(Records to process Opens)

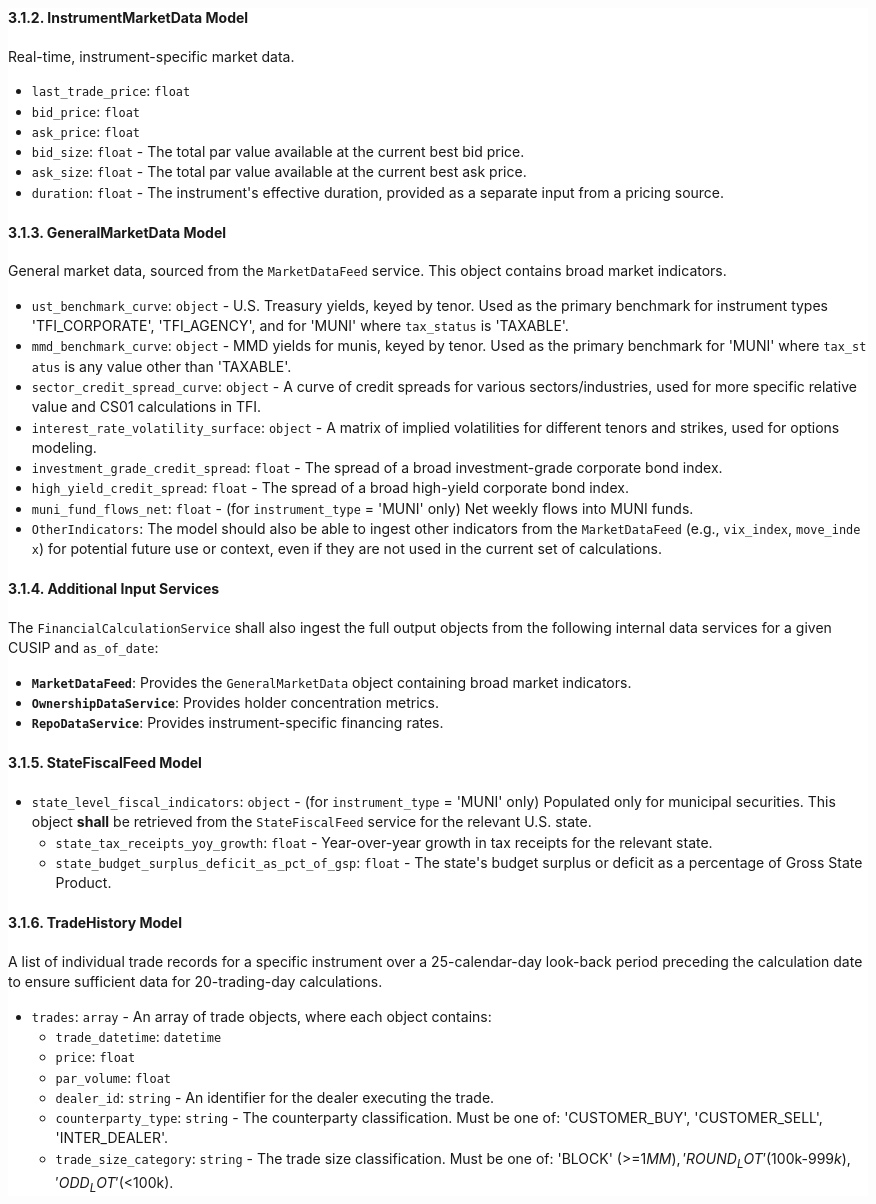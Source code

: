 #### 3.1.2. InstrumentMarketData Model
Real-time, instrument-specific market data.
- `last_trade_price`: `float`
- `bid_price`: `float`
- `ask_price`: `float`
- `bid_size`: `float` - The total par value available at the current best bid price.
- `ask_size`: `float` - The total par value available at the current best ask price.
- `duration`: `float` - The instrument's effective duration, provided as a separate input from a pricing source.

#### 3.1.3. GeneralMarketData Model
General market data, sourced from the `MarketDataFeed` service. This object contains broad market indicators.
- `ust_benchmark_curve`: `object` - U.S. Treasury yields, keyed by tenor. Used as the primary benchmark for instrument types 'TFI_CORPORATE', 'TFI_AGENCY', and for 'MUNI' where `tax_status` is 'TAXABLE'.
- `mmd_benchmark_curve`: `object` - MMD yields for munis, keyed by tenor. Used as the primary benchmark for 'MUNI' where `tax_status` is any value other than 'TAXABLE'.
- `sector_credit_spread_curve`: `object` - A curve of credit spreads for various sectors/industries, used for more specific relative value and CS01 calculations in TFI.
- `interest_rate_volatility_surface`: `object` - A matrix of implied volatilities for different tenors and strikes, used for options modeling.
- `investment_grade_credit_spread`: `float` - The spread of a broad investment-grade corporate bond index.
- `high_yield_credit_spread`: `float` - The spread of a broad high-yield corporate bond index.
- `muni_fund_flows_net`: `float` - (for `instrument_type` = 'MUNI' only) Net weekly flows into MUNI funds.
- `OtherIndicators`: The model should also be able to ingest other indicators from the `MarketDataFeed` (e.g., `vix_index`, `move_index`) for potential future use or context, even if they are not used in the current set of calculations.

#### 3.1.4. Additional Input Services
The `FinancialCalculationService` shall also ingest the full output objects from the following internal data services for a given CUSIP and `as_of_date`:
- **`MarketDataFeed`**: Provides the `GeneralMarketData` object containing broad market indicators.
- **`OwnershipDataService`**: Provides holder concentration metrics.
- **`RepoDataService`**: Provides instrument-specific financing rates.

#### 3.1.5. StateFiscalFeed Model
- `state_level_fiscal_indicators`: `object` - (for `instrument_type` = 'MUNI' only) Populated only for municipal securities. This object **shall** be retrieved from the `StateFiscalFeed` service for the relevant U.S. state.
    - `state_tax_receipts_yoy_growth`: `float` - Year-over-year growth in tax receipts for the relevant state.
    - `state_budget_surplus_deficit_as_pct_of_gsp`: `float` - The state's budget surplus or deficit as a percentage of Gross State Product.

#### 3.1.6. TradeHistory Model
A list of individual trade records for a specific instrument over a 25-calendar-day look-back period preceding the calculation date to ensure sufficient data for 20-trading-day calculations.
- `trades`: `array` - An array of trade objects, where each object contains:
    - `trade_datetime`: `datetime`
    - `price`: `float`
    - `par_volume`: `float`
    - `dealer_id`: `string` - An identifier for the dealer executing the trade.
    - `counterparty_type`: `string` - The counterparty classification. Must be one of: 'CUSTOMER_BUY', 'CUSTOMER_SELL', 'INTER_DEALER'.
    - `trade_size_category`: `string` - The trade size classification. Must be one of: 'BLOCK' (>=$1MM), 'ROUND_LOT' ($100k-$999k), 'ODD_LOT' (<$100k).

(Records to process Closes)

*What you have to do*. Each line in which the string "This" is found must be copied from the data.

*Reply to the task*.
General market data, sourced from the `MarketDataFeed` service. This object contains broad market indicators.
- `state_level_fiscal_indicators`: `object` - (for `instrument_type` = 'MUNI' only) Populated only for municipal securities. This object **shall** be retrieved from the `StateFiscalFeed` service for the relevant U.S. state.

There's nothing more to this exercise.